Records from a data source
Start of Block

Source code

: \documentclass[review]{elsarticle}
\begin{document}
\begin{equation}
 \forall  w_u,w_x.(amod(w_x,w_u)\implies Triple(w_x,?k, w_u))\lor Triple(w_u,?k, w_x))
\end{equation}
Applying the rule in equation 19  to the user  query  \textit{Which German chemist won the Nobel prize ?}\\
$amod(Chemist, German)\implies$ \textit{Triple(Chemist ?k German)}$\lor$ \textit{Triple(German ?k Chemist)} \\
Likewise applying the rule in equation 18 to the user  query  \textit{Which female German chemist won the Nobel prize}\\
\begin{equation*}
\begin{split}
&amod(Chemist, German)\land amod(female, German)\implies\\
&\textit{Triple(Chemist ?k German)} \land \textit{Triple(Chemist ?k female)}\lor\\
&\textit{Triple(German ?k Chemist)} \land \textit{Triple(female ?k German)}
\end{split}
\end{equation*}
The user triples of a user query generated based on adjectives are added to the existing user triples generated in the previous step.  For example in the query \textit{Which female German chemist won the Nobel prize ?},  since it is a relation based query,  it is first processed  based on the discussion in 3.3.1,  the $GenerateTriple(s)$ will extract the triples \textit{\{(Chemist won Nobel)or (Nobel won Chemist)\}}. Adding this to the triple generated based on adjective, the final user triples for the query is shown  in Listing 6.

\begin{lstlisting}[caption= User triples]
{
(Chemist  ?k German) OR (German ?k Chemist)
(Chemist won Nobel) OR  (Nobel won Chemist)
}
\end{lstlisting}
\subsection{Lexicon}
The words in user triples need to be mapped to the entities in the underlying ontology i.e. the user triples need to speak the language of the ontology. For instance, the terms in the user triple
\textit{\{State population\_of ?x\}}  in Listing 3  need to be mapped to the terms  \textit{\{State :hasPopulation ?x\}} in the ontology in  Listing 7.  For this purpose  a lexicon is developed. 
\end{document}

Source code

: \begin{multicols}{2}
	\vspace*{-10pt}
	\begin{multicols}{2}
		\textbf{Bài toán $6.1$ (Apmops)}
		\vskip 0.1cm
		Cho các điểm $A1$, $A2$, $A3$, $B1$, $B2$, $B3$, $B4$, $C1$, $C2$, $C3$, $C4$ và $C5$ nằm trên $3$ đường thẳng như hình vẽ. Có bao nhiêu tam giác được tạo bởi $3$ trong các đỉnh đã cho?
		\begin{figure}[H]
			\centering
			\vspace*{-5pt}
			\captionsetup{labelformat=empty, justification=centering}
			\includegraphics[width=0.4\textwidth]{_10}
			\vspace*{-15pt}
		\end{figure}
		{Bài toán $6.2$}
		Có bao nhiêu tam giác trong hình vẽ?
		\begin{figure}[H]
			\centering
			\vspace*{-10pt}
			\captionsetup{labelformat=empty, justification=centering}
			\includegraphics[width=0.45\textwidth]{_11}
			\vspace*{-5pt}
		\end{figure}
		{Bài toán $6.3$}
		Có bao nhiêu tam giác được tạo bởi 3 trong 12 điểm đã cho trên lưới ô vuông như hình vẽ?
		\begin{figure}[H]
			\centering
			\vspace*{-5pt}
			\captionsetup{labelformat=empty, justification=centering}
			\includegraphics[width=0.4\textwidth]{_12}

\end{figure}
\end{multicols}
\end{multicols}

End of Block

→ WORK ITEM: Whatever appears in the data above must be copied word for word.

→ COMPLETED EXERCISE:
Source code

: \documentclass[review]{elsarticle}
\begin{document}
\begin{equation}
 \forall  w_u,w_x.(amod(w_x,w_u)\implies Triple(w_x,?k, w_u))\lor Triple(w_u,?k, w_x))
\end{equation}
Applying the rule in equation 19  to the user  query  \textit{Which German chemist won the Nobel prize ?}\\
$amod(Chemist, German)\implies$ \textit{Triple(Chemist ?k German)}$\lor$ \textit{Triple(German ?k Chemist)} \\
Likewise applying the rule in equation 18 to the user  query  \textit{Which female German chemist won the Nobel prize}\\
\begin{equation*}
\begin{split}
&amod(Chemist, German)\land amod(female, German)\implies\\
&\textit{Triple(Chemist ?k German)} \land \textit{Triple(Chemist ?k female)}\lor\\
&\textit{Triple(German ?k Chemist)} \land \textit{Triple(female ?k German)}
\end{split}
\end{equation*}
The user triples of a user query generated based on adjectives are added to the existing user triples generated in the previous step.  For example in the query \textit{Which female German chemist won the Nobel prize ?},  since it is a relation based query,  it is first processed  based on the discussion in 3.3.1,  the $GenerateTriple(s)$ will extract the triples \textit{\{(Chemist won Nobel)or (Nobel won Chemist)\}}. Adding this to the triple generated based on adjective, the final user triples for the query is shown  in Listing 6.

\begin{lstlisting}[caption= User triples]
{
(Chemist  ?k German) OR (German ?k Chemist)
(Chemist won Nobel) OR  (Nobel won Chemist)
}
\end{lstlisting}
\subsection{Lexicon}
The words in user triples need to be mapped to the entities in the underlying ontology i.e. the user triples need to speak the language of the ontology. For instance, the terms in the user triple
\textit{\{State population\_of ?x\}}  in Listing 3  need to be mapped to the terms  \textit{\{State :hasPopulation ?x\}} in the ontology in  Listing 7.  For this purpose  a lexicon is developed. 
\end{document}

Source code

: \begin{multicols}{2}
	\vspace*{-10pt}
	\begin{multicols}{2}
		\textbf{Bài toán $6.1$ (Apmops)}
		\vskip 0.1cm
		Cho các điểm $A1$, $A2$, $A3$, $B1$, $B2$, $B3$, $B4$, $C1$, $C2$, $C3$, $C4$ và $C5$ nằm trên $3$ đường thẳng như hình vẽ. Có bao nhiêu tam giác được tạo bởi $3$ trong các đỉnh đã cho?
		\begin{figure}[H]
			\centering
			\vspace*{-5pt}
			\captionsetup{labelformat=empty, justification=centering}
			\includegraphics[width=0.4\textwidth]{_10}
			\vspace*{-15pt}
		\end{figure}
		{Bài toán $6.2$}
		Có bao nhiêu tam giác trong hình vẽ?
		\begin{figure}[H]
			\centering
			\vspace*{-10pt}
			\captionsetup{labelformat=empty, justification=centering}
			\includegraphics[width=0.45\textwidth]{_11}
			\vspace*{-5pt}
		\end{figure}
		{Bài toán $6.3$}
		Có bao nhiêu tam giác được tạo bởi 3 trong 12 điểm đã cho trên lưới ô vuông như hình vẽ?
		\begin{figure}[H]
			\centering
			\vspace*{-5pt}
			\captionsetup{labelformat=empty, justification=centering}
			\includegraphics[width=0.4\textwidth]{_12}

\end{figure}
\end{multicols}
\end{multicols}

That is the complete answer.